December 11, 2014
A skilled workforce and Virginia’s incentive package were the keys to Monogram Food Solutions’ decision to expand its Henry County operation, officials said Wednesday as they announced that Monogram will create 200 jobs here.
The area also is in the running for a new distribution center the company is planning, according to Karl Schledwitz, Monogram’s chairman and CEO
Gov. Terry McAuliffe came to Henry County on Wednesday to announce that the Memphis-based manufacturer of processed meats will invest $36.475 million to expand its meat snacks production operation in the Patriot Centre Industrial Park and create 200 jobs. Construction of a 58,000-square-foot addition is set to begin today and should be complete by the spring, Schledwitz said.

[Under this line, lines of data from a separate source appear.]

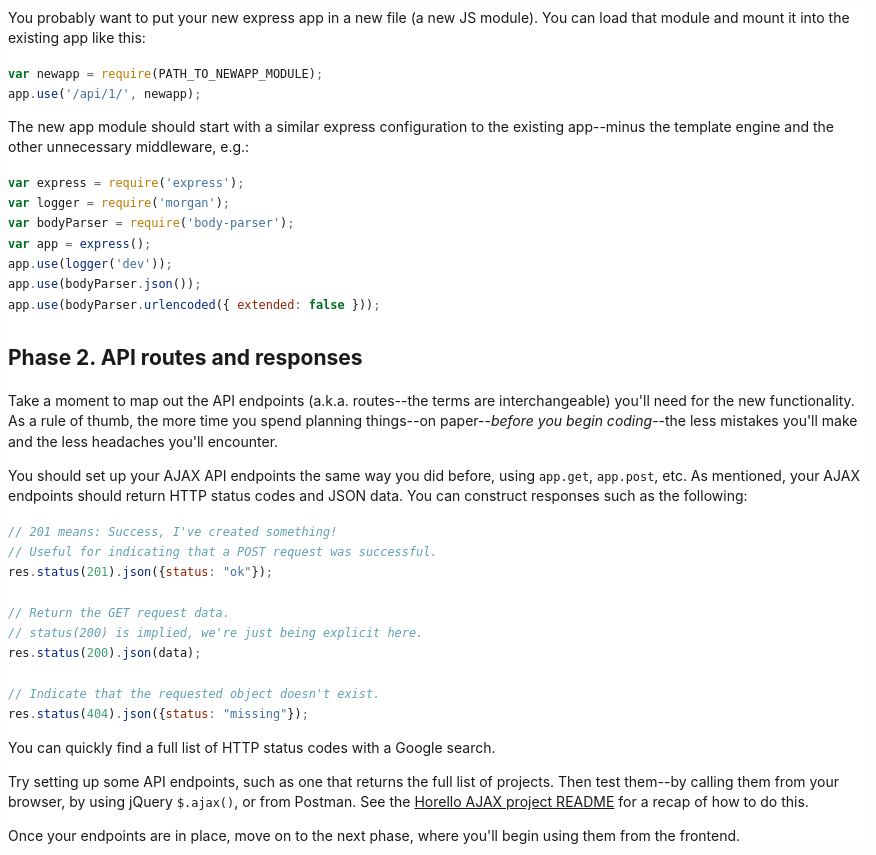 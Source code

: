 You probably want to put your new express app in a new file (a new JS module).
You can load that module and mount it into the existing app like this:

```javascript
var newapp = require(PATH_TO_NEWAPP_MODULE);
app.use('/api/1/', newapp);
```

The new app module should start with a similar express configuration to the
existing app--minus the template engine and the other unnecessary middleware,
e.g.:

```javascript
var express = require('express');
var logger = require('morgan');
var bodyParser = require('body-parser');
var app = express();
app.use(logger('dev'));
app.use(bodyParser.json());
app.use(bodyParser.urlencoded({ extended: false }));
```

## Phase 2. API routes and responses

Take a moment to map out the API endpoints (a.k.a. routes--the terms are
interchangeable) you'll need for the new functionality. As a rule of thumb, the
more time you spend planning things--on paper--_before you begin coding_--the
less mistakes you'll make and the less headaches you'll encounter.

You should set up your AJAX API endpoints the same way you did before, using
`app.get`, `app.post`, etc. As mentioned, your AJAX endpoints should return HTTP
status codes and JSON data. You can construct responses such as the following:

```javascript
// 201 means: Success, I've created something!
// Useful for indicating that a POST request was successful.
res.status(201).json({status: "ok"});

// Return the GET request data.
// status(200) is implied, we're just being explicit here.
res.status(200).json(data);

// Indicate that the requested object doesn't exist.
res.status(404).json({status: "missing"});
```

You can quickly find a full list of HTTP status codes with a Google search.

Try setting up some API endpoints, such as one that returns the full list of
projects. Then test them--by calling them from your browser, by using jQuery
`$.ajax()`, or from Postman. See the [Horello AJAX project
README](https://github.com/horizons-school-of-technology/week02/tree/master/day4/2_horello-ajax#phase-2-getting-familiar-with-the-api)
for a recap of how to do this.

Once your endpoints are in place, move on to the next phase, where you'll begin
using them from the frontend.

He said he anticipates a June or July opening. He invited the governor to return for that event, and McAuliffe — who ate and praised bacon jerky provided by Monogram during the announcement — said he would be back.

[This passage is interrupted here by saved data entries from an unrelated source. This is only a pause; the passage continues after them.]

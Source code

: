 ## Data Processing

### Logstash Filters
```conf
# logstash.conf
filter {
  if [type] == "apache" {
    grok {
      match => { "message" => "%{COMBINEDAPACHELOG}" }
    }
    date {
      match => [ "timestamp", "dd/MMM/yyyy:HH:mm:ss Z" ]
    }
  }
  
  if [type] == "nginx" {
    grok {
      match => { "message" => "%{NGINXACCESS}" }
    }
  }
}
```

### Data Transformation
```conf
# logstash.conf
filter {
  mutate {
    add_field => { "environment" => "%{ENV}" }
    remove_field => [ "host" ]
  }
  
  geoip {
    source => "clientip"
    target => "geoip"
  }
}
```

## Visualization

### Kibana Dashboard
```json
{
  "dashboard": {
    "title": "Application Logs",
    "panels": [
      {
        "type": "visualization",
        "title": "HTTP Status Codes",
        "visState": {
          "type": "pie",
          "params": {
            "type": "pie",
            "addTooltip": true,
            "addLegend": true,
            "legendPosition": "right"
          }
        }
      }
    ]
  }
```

New employees are to be hired and trained a month or so before the expansion is complete. Schledwitz said the company will hold job fairs to fill the new posts.

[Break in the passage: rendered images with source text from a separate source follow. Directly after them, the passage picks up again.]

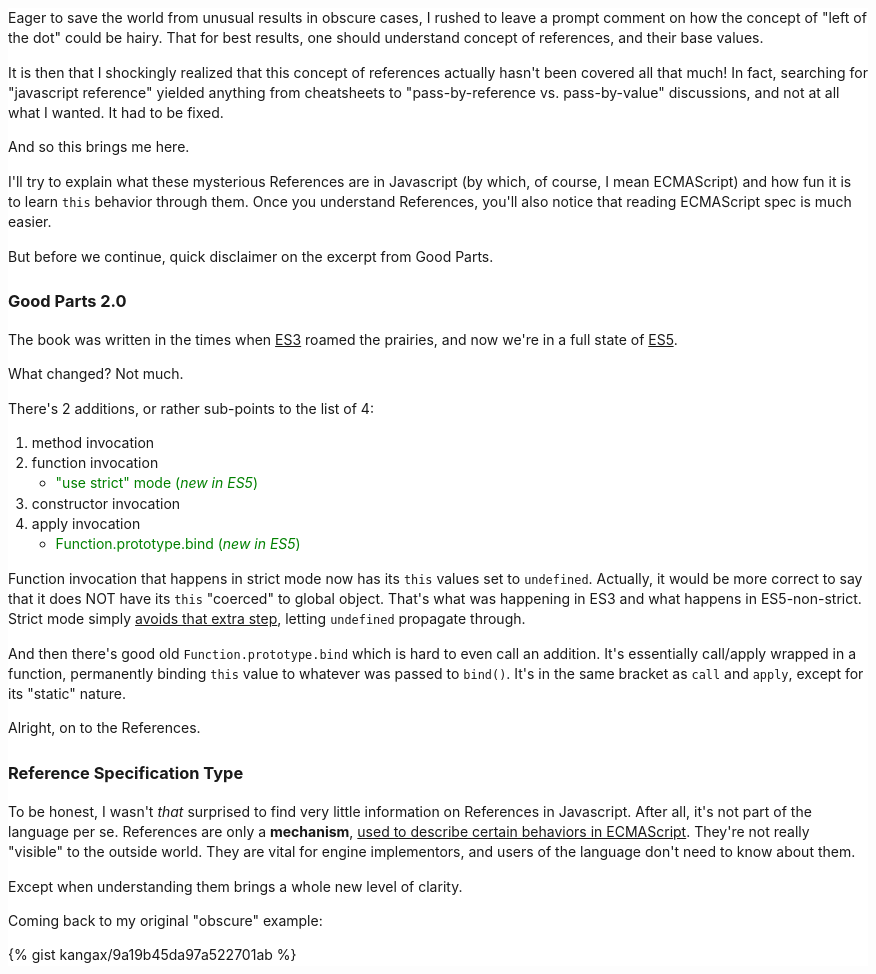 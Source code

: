 Eager to save the world from unusual results in obscure cases, I rushed to leave a prompt comment on how the concept of "left of the dot" could be hairy. That for best results, one should understand concept of references, and their base values.

It is then that I shockingly realized that this concept of references actually hasn't been covered all that much! In fact, searching for "javascript reference" yielded anything from cheatsheets to "pass-by-reference vs. pass-by-value" discussions, and not at all what I wanted. It had to be fixed.

And so this brings me here.

I'll try to explain what these mysterious References are in Javascript (by which, of course, I mean ECMAScript) and how fun it is to learn `this` behavior through them. Once you understand References, you'll also notice that reading ECMAScript spec is much easier.

But before we continue, quick disclaimer on the excerpt from Good Parts.

### Good Parts 2.0

The book was written in the times when [ES3](http://www.ecma-international.org/publications/files/ECMA-ST-ARCH/ECMA-262,%203rd%20edition,%20December%201999.pdf) roamed the prairies, and now we're in a full state of [ES5](https://es5.github.io).

What changed? Not much.

There's 2 additions, or rather sub-points to the list of 4:

1. method invocation
1. function invocation
    - <span style="color: green">"use strict" mode (<i>new in ES5</i>)</span>
1. constructor invocation
1. apply invocation
    - <span style="color: green">Function.prototype.bind (<i>new in ES5</i>)</span>

Function invocation that happens in strict mode now has its `this` values set to `undefined`. Actually, it would be more correct to say that it does NOT have its `this` "coerced" to global object. That's what was happening in ES3 and what happens in ES5-non-strict. Strict mode simply [avoids that extra step](https://es5.github.io/#x10.4.3), letting `undefined` propagate through.

And then there's good old `Function.prototype.bind` which is hard to even call an addition. It's essentially call/apply wrapped in a function, permanently binding `this` value to whatever was passed to `bind()`. It's in the same bracket as `call` and `apply`, except for its "static" nature.

Alright, on to the References.

### Reference Specification Type

To be honest, I wasn't <i>that</i> surprised to find very little information on References in Javascript. After all, it's not part of the language per se. References are only a <b>mechanism</b>, [used to describe certain behaviors in ECMAScript](https://es5.github.io/#x8.7). They're not really "visible" to the outside world. They are vital for engine implementors, and users of the language don't need to know about them.

Except when understanding them brings a whole new level of clarity.

Coming back to my original "obscure" example:

{% gist kangax/9a19b45da97a522701ab %}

The new jobs will pay an average of $12 per hour “plus a very generous benefit package,” he said.
Schledwitz estimated that 150 to 175 people will be hired “right out of the chute” to work in the new addition, with jobs to run the gamut from manufacturing to positions in quality and safety.
Schledwitz praised the “good, hard-working people” in Monogram’s local workforce.
“We have benefited from some of the hardships that people endured,” such as textile and furniture plant closings, he said. “We found a workforce that was skilled” and includes people who do what they say they will do.
The company received $850,000 from the Tobacco Indemnification and Community Revitalization Commission and $400,000 from the Governor’s Opportunity Fund to help with the project. It also is located in an Enterprise Zone, which means it will receive tax breaks from the county during the first five years of operating in the addition.
Schledwitz thanked the commission and state for the funds, saying they were critical to Monogram’s decision to locate in Virginia. He added that the company is held accountable for the funds through audits.
Martinsville and Henry County also are “on the short list” for a new distribution and packaging center the company plans to build, Schledwitz said. He said that list has been pared down to about three locations, which he did not identify.
He said Monogram will need an additional 100 employees for that facility.
A decision about the location of that center is expected within the next three months, Schledwitz said during a joint meeting of the Henry County Board of Supervisors and the Henry County Industrial Development Authority (IDA) held before Wednesday’s announcement at the Henry County Administration Building.
McAuliffe said Virginia competed against Iowa and Minnesota for the expansion project. Schledwitz, however, said the company could have gone “anywhere. You all really won out over a lot of places.”
According to Ches Jackson, president - supply chain for Monogram, Virginia competed successfully against “a number of locations” vying for the project.
“This is a significant expansion for us,” Schledwitz said. “We are very happy to be here. ... We have enjoyed our five-year run and look forward” to continuing to do business in Martinsville-Henry County, he added.
Monogram opened its facility in the Patriot Centre in 2009 when it acquired a Knauss Foods facility there. That was a risk, Jackson said.
“We were very confident we had a solid strategic plan” to turn the business around, he said. “We hoped it would work” but did not know for certain, he said, adding that he’s glad the company took the risk.
In detailing Monogram’s history in Henry County, McAuliffe started with its acquisition of Knauss Foods in 2009. At the time, Knauss was losing money and had only between 115 and 125 employees, the governor said.
During its first year, Monogram not only kept those employees but doubled production and added employees, McAuliffe said. Since then, Monogram has invested millions in the local operations, and it now has 333 employees.
Monogram was founded in 2004 when a group of Memphis investors bought the King Cotton and Circle B Brand Meats business from Sara Lee Corp. Monogram Meat Snacks, a division of Monogram Food Solutions, is one of the nation’s largest manufacturers of meat snacks, including jerky, meat and cheese snacks, kippered beef sticks and pickled sausages, according to a news release from the governor’s office.
These meat snacks are all made in the U.S. and include Wild Bill’s, O’Brien’s, Trail’s Best, Hannah’s, Bull’s and licensed brands Bass Pro Shop’s Uncle Buck’s, Johnsonville and Butterball.
Monogram Food Solutions also produces a variety of private label brand meat snacks, smoked meats, corn dogs and pre-cooked bacon for partners across the country. In addition to Henry County, Monogram has facilities in Minnesota, Indiana, Texas and Iowa.
In addition to McAuliffe, officials who attended Wednesday’s announcement included Virginia Secretary of Commerce and Trade Maurice Jones; former state delegate Don Merricks, who serves on the tobacco commission and presented its check to Monogram; representatives of the Virginia Economic Development Partnership (VEDP); Special Adviser for Rural Partnerships Mary Rae Carter; and county, city, Martinsville-Henry County Economic Development Corp., Chamber of Commerce and Harvest Foundation officials.